Abstract
Keywords
Introduction
The rapid development of artificial intelligence (AI) and machine learning has led to powerful algorithms that have the potential to improve lives on an unprecedented scale. But, with greater capabilities comes greater potential for harm. Algorithms, and especially machine learning algorithms, are more and more often used to supplant or augment human decision-making in a way that affects human lives, interests, opportunities, and rights. Algorithms assess job applicants, loan applicants, bail applicants, student tests, fitness for rental properties, etc. (Eubanks, 2018). In recent years, the ethical impact of AI has been increasingly scrutinized, with public scandals emerging over the lack of transparency, misuse of data, and the propagation of systemic racism (e.g., Benjamin, 2019; Noble, 2018; O’Neil, 2016; Prabhu and Birhane, 2020; Whittaker et al., 2018).
In response to these growing concerns, nearly every research organization that deals with the ethics of AI has called for ethical auditing of algorithms. A recent example is the EU High-Level Expert Group on Artificial Intelligence, who emphasized this need in their draft, “Ethics Guidelines for Trustworthy AI”. In the US, “automated decision system impact assessments” have been proposed by Congress as part of the Algorithmic Accountability Act of 2019.
While it is clear why audits could help build trust with the public, how these “algorithm audits” are to be done is still an open question and an area of active research. Current proposals are either too high level to be put into practice without further guidance (Barocas et al., 2013; Floridi et al., 2018; Mittelstadt et al., 2016; Raji et al., 2020; Sandvig et al., 2014), or they focus on narrow and often technical notions of fairness, bias, or transparency (Mitchell et al., 2019) and do not consider multiple stakeholders or the broader social context (Mittelstadt, 2019; Selbst et al., 2018). Third-party ethical assessments of algorithms are clearly sorely needed, but developing a mechanism for such assessments is a complex task (Ada Lovelace Institute, 2020; Brundage et al., 2020).
In this article, we present a sketch of a framework for an algorithm audit, with an understanding that what we propose here requires further development and discussion in order to be functionally complete and ready to implement. We start by defining “ethical audits”. Next, we describe the preliminary steps of the audit: identifying the goals of the audit, and describing the context of the algorithm. The context of the algorithm is one of the most overlooked elements of ethical audit proposals to date. We then describe our audit instrument, which depends on three building blocks: a list of possible interests of stakeholders affected by the algorithm, an assessment of the metrics that describe key ethically salient features of the algorithm, and a relevancy matrix that connects the metrics to stakeholder interests.

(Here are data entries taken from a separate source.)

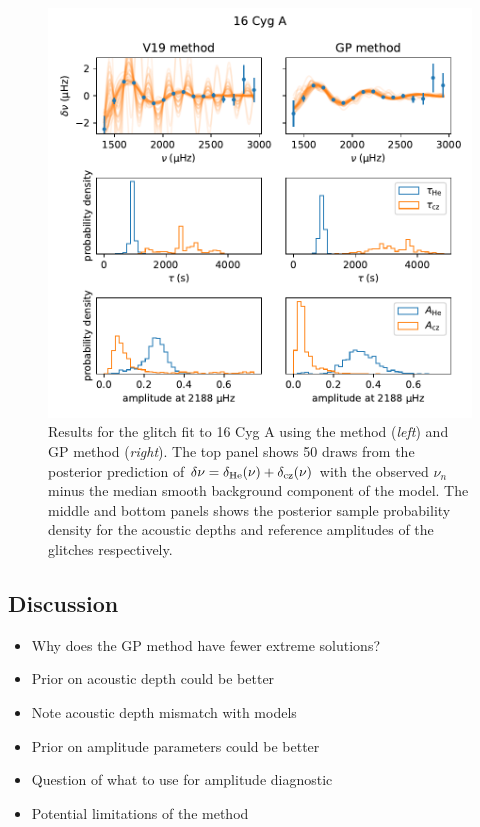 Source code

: \begin{figure}
    \centering
    \includegraphics{figures/glitch-16cyga.pdf}
    \caption{Results for the glitch fit to 16 Cyg A using the  method (\emph{left}) and GP method (\emph{right}). The top panel shows 50 draws from the posterior prediction of \(\delta\nu = \delta_{{\mathrm{He}}}(\nu) + \delta_{{\mathrm{cz}}}(\nu)\) with the observed \(\nu_n\) minus the median smooth background component of the model. The middle and bottom panels shows the posterior sample probability density for the acoustic depths and reference amplitudes of the glitches respectively.}
    \label{fig:glitch-16cyga}
\end{figure}

\subsection{Discussion}

\begin{itemize}
    \item Why does the GP method have fewer extreme solutions?
    \item Prior on acoustic depth could be better
    \item Note acoustic depth mismatch with models
    \item Prior on amplitude parameters could be better
    \item Question of what to use for amplitude diagnostic
    \item Potential limitations of the method
\end{itemize}

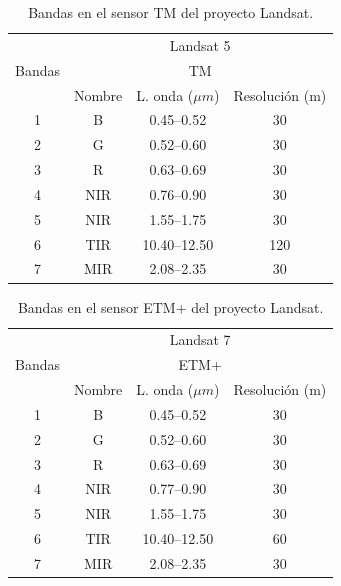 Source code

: \begin{table}
	\centering
	\caption[Bandas en el sensor TM]{Bandas en el sensor TM del proyecto Landsat.}
	\begin{tabular}{|c|c|c|c|}
		\hline
		& \multicolumn{3}{|c|}{Landsat 5} \\
		Bandas & \multicolumn{3}{|c|}{TM} \\ 
		\cline{2-4}
		& Nombre & L. onda ($\mu m$) & Resolución (m)\\
		\hline \hline
		1 & B & 0.45--0.52 & 30 \\ \hline
		2 & G & 0.52--0.60 & 30 \\ \hline
		3 & R & 0.63--0.69 & 30 \\ \hline
		4 & NIR & 0.76--0.90 & 30 \\ \hline
		5 & NIR & 1.55--1.75 & 30 \\ \hline
		6 & TIR & 10.40--12.50 & 120 \\ \hline
		7 & MIR & 2.08--2.35 & 30 \\ \hline
	\end{tabular}
	\label{tab:sensoresTM}
\end{table}

\begin{table}
	\centering
	\caption[Bandas en el sensor ETM+]{Bandas en el sensor ETM+ del proyecto Landsat.}
	\begin{tabular}{|c|c|c|c|}
		\hline
		& \multicolumn{3}{|c|}{Landsat 7} \\
		Bandas & \multicolumn{3}{|c|}{ETM+} \\ 
		\cline{2-4}
		& Nombre & L. onda ($\mu m$) & Resolución (m)\\
		\hline \hline
		1 & B & 0.45--0.52 & 30 \\ \hline
		2 & G & 0.52--0.60 & 30 \\ \hline
		3 & R & 0.63--0.69 & 30 \\ \hline
		4 & NIR & 0.77--0.90 & 30 \\ \hline
		5 & NIR & 1.55--1.75 & 30 \\ \hline
		6 & TIR & 10.40--12.50 & 60 \\ \hline
		7 & MIR & 2.08--2.35 & 30 \\ \hline
	\end{tabular}
	\label{tab:sensoresETM}
\end{table}

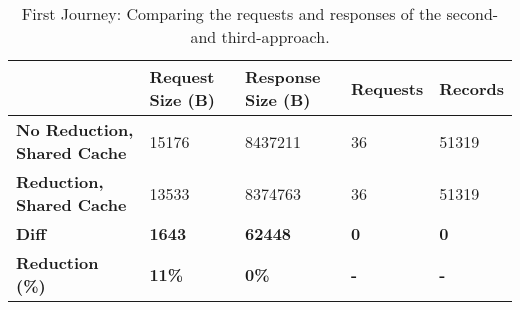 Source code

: \ifshowTables
\begin{table}[H]
  \begin{tabular}{|l|l|l|l|l|}
  \hline
  & \textbf{Request Size (B)} & \textbf{Response Size (B)} & \textbf{Requests} & \textbf{Records} \\
  \hline
  \textbf{No Reduction, Shared Cache} & 15176 &  8437211 & 36 & 51319 \\
  \hline
  \textbf{Reduction, Shared Cache} &  13533 &  8374763 & 36 & 51319 \\
  \hline
  \hline
  \textbf{Diff} & \textbf{1643} & \textbf{62448} & \textbf{0} & \textbf{0} \\
  \hline
  \textbf{Reduction (\%)} & \textbf{11\%} & \textbf{0\%} & \textbf{-} & \textbf{-} \\
  \hline
  \end{tabular}
  \caption{First Journey: Comparing the requests and responses of the second- and third-approach.}\label{table:results:size-comparison-first-path-cache-no-reduction-cache-reduction}
\end{table}
\fi
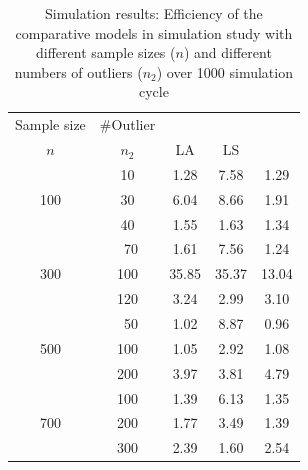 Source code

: \documentclass{IJFS}
\begin{document}
\begin{table}[t]
\caption{Simulation results: Efficiency of the  comparative models in simulation study with different sample sizes ($n$) and different numbers of outliers ($n_2$) over 1000 simulation cycle}
\label{Result05}
\centering
\begin{tabular}{ccccc}
\hline
 Sample size  & \#Outlier&       &         &                       \\
$n$           &$n_2$ &   LA      & LS      &    \cite{Cha19}  \\
\hline
              &  10  &    1.28   &    7.58 &        1.29             \\
100           &  30  &    6.04   &    8.66 &        1.91    \\
              &  40  &    1.55   &    1.63 &        1.34      \\
\hline
              & ~70  &    1.61   &    7.56 &        1.24     \\
300           & 100  &   35.85   &   35.37 &       13.04     \\
              & 120  &    3.24   &    2.99 &        3.10             \\
\hline
              & ~50  &   1.02    &    8.87 &        0.96        \\
500           & 100  &   1.05    &    2.92 &        1.08           \\
              & 200  &   3.97    &    3.81 &        4.79               \\
\hline
              & 100  &  1.39     &    6.13 &        1.35      \\
700           & 200  &  1.77     &    3.49 &        1.39         \\
              & 300  &  2.39     &    1.60 &        2.54           \\
\hline
\end{tabular}
\end{table}
\end{document}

Finally, we describe what an outcome of an algorithm audit would look like, yielding an evaluation of an algorithm that could be used by regulators and others interested in doing their due diligence.
The aim of this article is to propose one way to operationalize high-level ethical analyses of algorithms by suggesting an auditing instrument which translates those ethical analyses into practical steps. There are many other key questions about what auditing mechanisms ought to look like, especially when they are used or intended to be used by regulators. These include structural questions about power dynamics, questions about how regulatory agencies performing audits will be organized, and who will perform the audits (Ada Lovelace Institute, 2020; Brundage et al., 2020; Schiff et al., 2020). We put aside those questions for now, since the auditing instrument we propose here is not solely designed for purposes of regulation by the state.
What is an algorithm audit?
As they are typically discussed in the literature, audits involve collecting data about the behavior of an algorithm as it is used in a particular context, and then using that data to assess whether the behavior is negatively impacting some interests (or rights) of people affected by that algorithm. In the case of algorithms that assign some sort of score to humans, such as risk scores (Obermeyer et al., 2019) or credit scores (Deville, 2019), audits have focused on issues of unfair treatment of certain groups based on potential bias. For algorithms that track online behavior in order to personalize (limit) ads and products, audits have focused primarily on issues of transparency or autonomy. Audits of some algorithms, such as facial recognition or affect recognition (Buolamwini and Gebru, 2018; Raji and Buolamwini, 2019), have focused not only on bias, but also on the potential for abuse. The audit instrument we sketch here is meant to be more comprehensive and broadly applicable.
In line with literature, we define ethical algorithm audits as
Preliminary analysis
The key preliminary steps for our proposed audit mechanism include identifying the way in which the audit will be used, and describing and circumscribing the context of an algorithm for the purposes of the audit.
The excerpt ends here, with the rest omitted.